Segment Open
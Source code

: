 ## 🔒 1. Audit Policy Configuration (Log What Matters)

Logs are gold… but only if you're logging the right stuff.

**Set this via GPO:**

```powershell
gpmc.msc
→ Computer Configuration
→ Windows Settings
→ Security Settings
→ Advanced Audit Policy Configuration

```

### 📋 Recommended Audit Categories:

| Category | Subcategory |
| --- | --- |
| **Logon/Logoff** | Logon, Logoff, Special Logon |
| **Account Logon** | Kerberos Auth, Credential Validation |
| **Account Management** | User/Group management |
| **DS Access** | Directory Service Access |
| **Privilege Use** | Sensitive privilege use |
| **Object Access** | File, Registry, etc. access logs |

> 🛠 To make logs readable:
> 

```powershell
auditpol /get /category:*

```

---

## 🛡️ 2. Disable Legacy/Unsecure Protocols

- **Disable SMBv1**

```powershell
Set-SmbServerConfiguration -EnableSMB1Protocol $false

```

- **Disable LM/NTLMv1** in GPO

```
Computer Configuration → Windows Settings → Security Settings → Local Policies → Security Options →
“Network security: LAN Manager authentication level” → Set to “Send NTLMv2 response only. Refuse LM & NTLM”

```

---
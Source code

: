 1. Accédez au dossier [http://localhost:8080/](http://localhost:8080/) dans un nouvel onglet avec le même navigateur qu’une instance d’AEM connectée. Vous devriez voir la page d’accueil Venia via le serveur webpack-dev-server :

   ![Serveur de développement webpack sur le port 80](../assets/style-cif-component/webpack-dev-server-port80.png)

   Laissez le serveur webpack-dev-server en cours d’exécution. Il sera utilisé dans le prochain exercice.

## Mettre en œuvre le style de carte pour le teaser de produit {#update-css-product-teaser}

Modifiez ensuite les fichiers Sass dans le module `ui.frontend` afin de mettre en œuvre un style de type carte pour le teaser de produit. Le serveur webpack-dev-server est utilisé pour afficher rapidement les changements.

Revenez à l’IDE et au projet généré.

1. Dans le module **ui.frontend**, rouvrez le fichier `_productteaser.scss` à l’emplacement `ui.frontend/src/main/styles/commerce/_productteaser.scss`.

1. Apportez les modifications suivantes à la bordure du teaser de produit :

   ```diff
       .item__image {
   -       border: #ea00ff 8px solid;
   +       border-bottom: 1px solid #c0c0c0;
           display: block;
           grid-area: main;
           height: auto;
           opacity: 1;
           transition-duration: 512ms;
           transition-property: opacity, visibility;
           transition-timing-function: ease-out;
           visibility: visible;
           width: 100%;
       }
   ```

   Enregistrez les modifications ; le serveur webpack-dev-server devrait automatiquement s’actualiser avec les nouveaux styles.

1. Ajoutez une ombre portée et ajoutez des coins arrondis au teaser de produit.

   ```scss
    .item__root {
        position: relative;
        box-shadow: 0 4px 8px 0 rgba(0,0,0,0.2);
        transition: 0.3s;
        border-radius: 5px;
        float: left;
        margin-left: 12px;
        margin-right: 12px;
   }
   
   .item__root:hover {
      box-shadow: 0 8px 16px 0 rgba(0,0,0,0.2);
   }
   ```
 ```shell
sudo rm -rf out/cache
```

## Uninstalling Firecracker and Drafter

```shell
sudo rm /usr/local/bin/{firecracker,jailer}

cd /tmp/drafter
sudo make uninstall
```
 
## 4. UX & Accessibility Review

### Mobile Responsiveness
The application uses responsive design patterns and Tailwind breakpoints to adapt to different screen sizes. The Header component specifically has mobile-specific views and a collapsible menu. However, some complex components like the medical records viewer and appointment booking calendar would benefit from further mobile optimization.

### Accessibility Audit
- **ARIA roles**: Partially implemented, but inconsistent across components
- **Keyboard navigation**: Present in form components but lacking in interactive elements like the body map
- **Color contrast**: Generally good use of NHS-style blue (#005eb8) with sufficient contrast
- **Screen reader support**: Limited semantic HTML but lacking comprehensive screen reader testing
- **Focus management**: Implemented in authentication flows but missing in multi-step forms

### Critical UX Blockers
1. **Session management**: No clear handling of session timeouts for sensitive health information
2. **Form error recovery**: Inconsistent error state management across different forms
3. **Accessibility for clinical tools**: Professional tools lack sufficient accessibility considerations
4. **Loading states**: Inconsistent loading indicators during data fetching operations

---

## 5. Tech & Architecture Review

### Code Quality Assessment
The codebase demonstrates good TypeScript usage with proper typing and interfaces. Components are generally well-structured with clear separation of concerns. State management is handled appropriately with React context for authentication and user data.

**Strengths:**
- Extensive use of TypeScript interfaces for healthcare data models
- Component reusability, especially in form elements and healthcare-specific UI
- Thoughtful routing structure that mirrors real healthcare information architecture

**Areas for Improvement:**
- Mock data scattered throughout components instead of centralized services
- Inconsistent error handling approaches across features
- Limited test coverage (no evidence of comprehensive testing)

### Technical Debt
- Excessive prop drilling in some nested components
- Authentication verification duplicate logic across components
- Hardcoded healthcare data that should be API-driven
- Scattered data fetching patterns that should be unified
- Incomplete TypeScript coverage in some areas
Segment Closed
**Assignment:** Reproduce each record exactly, leaving nothing out.

**Task solution:**
Source code

: ## 🔒 1. Audit Policy Configuration (Log What Matters)

Logs are gold… but only if you're logging the right stuff.

**Set this via GPO:**

```powershell
gpmc.msc
→ Computer Configuration
→ Windows Settings
→ Security Settings
→ Advanced Audit Policy Configuration

```

### 📋 Recommended Audit Categories:

| Category | Subcategory |
| --- | --- |
| **Logon/Logoff** | Logon, Logoff, Special Logon |
| **Account Logon** | Kerberos Auth, Credential Validation |
| **Account Management** | User/Group management |
| **DS Access** | Directory Service Access |
| **Privilege Use** | Sensitive privilege use |
| **Object Access** | File, Registry, etc. access logs |

> 🛠 To make logs readable:
> 

```powershell
auditpol /get /category:*

```

---

## 🛡️ 2. Disable Legacy/Unsecure Protocols

- **Disable SMBv1**

```powershell
Set-SmbServerConfiguration -EnableSMB1Protocol $false

```

- **Disable LM/NTLMv1** in GPO

```
Computer Configuration → Windows Settings → Security Settings → Local Policies → Security Options →
“Network security: LAN Manager authentication level” → Set to “Send NTLMv2 response only. Refuse LM & NTLM”

```

---
Source code

: 1. Accédez au dossier [http://localhost:8080/](http://localhost:8080/) dans un nouvel onglet avec le même navigateur qu’une instance d’AEM connectée. Vous devriez voir la page d’accueil Venia via le serveur webpack-dev-server :

   ![Serveur de développement webpack sur le port 80](../assets/style-cif-component/webpack-dev-server-port80.png)

   Laissez le serveur webpack-dev-server en cours d’exécution. Il sera utilisé dans le prochain exercice.

## Mettre en œuvre le style de carte pour le teaser de produit {#update-css-product-teaser}

Modifiez ensuite les fichiers Sass dans le module `ui.frontend` afin de mettre en œuvre un style de type carte pour le teaser de produit. Le serveur webpack-dev-server est utilisé pour afficher rapidement les changements.

Revenez à l’IDE et au projet généré.

1. Dans le module **ui.frontend**, rouvrez le fichier `_productteaser.scss` à l’emplacement `ui.frontend/src/main/styles/commerce/_productteaser.scss`.

1. Apportez les modifications suivantes à la bordure du teaser de produit :

   ```diff
       .item__image {
   -       border: #ea00ff 8px solid;
   +       border-bottom: 1px solid #c0c0c0;
           display: block;
           grid-area: main;
           height: auto;
           opacity: 1;
           transition-duration: 512ms;
           transition-property: opacity, visibility;
           transition-timing-function: ease-out;
           visibility: visible;
           width: 100%;
       }
   ```

   Enregistrez les modifications ; le serveur webpack-dev-server devrait automatiquement s’actualiser avec les nouveaux styles.

1. Ajoutez une ombre portée et ajoutez des coins arrondis au teaser de produit.

   ```scss
    .item__root {
        position: relative;
        box-shadow: 0 4px 8px 0 rgba(0,0,0,0.2);
        transition: 0.3s;
        border-radius: 5px;
        float: left;
        margin-left: 12px;
        margin-right: 12px;
   }
   
   .item__root:hover {
      box-shadow: 0 8px 16px 0 rgba(0,0,0,0.2);
   }
   ```
 ```shell
sudo rm -rf out/cache
```

## Uninstalling Firecracker and Drafter

```shell
sudo rm /usr/local/bin/{firecracker,jailer}

cd /tmp/drafter
sudo make uninstall
```
 
## 4. UX & Accessibility Review

### Mobile Responsiveness
The application uses responsive design patterns and Tailwind breakpoints to adapt to different screen sizes. The Header component specifically has mobile-specific views and a collapsible menu. However, some complex components like the medical records viewer and appointment booking calendar would benefit from further mobile optimization.

### Accessibility Audit
- **ARIA roles**: Partially implemented, but inconsistent across components
- **Keyboard navigation**: Present in form components but lacking in interactive elements like the body map
- **Color contrast**: Generally good use of NHS-style blue (#005eb8) with sufficient contrast
- **Screen reader support**: Limited semantic HTML but lacking comprehensive screen reader testing
- **Focus management**: Implemented in authentication flows but missing in multi-step forms

### Critical UX Blockers
1. **Session management**: No clear handling of session timeouts for sensitive health information
2. **Form error recovery**: Inconsistent error state management across different forms
3. **Accessibility for clinical tools**: Professional tools lack sufficient accessibility considerations
4. **Loading states**: Inconsistent loading indicators during data fetching operations

---

## 5. Tech & Architecture Review

### Code Quality Assessment
The codebase demonstrates good TypeScript usage with proper typing and interfaces. Components are generally well-structured with clear separation of concerns. State management is handled appropriately with React context for authentication and user data.

**Strengths:**
- Extensive use of TypeScript interfaces for healthcare data models
- Component reusability, especially in form elements and healthcare-specific UI
- Thoughtful routing structure that mirrors real healthcare information architecture

**Areas for Improvement:**
- Mock data scattered throughout components instead of centralized services
- Inconsistent error handling approaches across features
- Limited test coverage (no evidence of comprehensive testing)

### Technical Debt
- Excessive prop drilling in some nested components
- Authentication verification duplicate logic across components
- Hardcoded healthcare data that should be API-driven
- Scattered data fetching patterns that should be unified
- Incomplete TypeScript coverage in some areas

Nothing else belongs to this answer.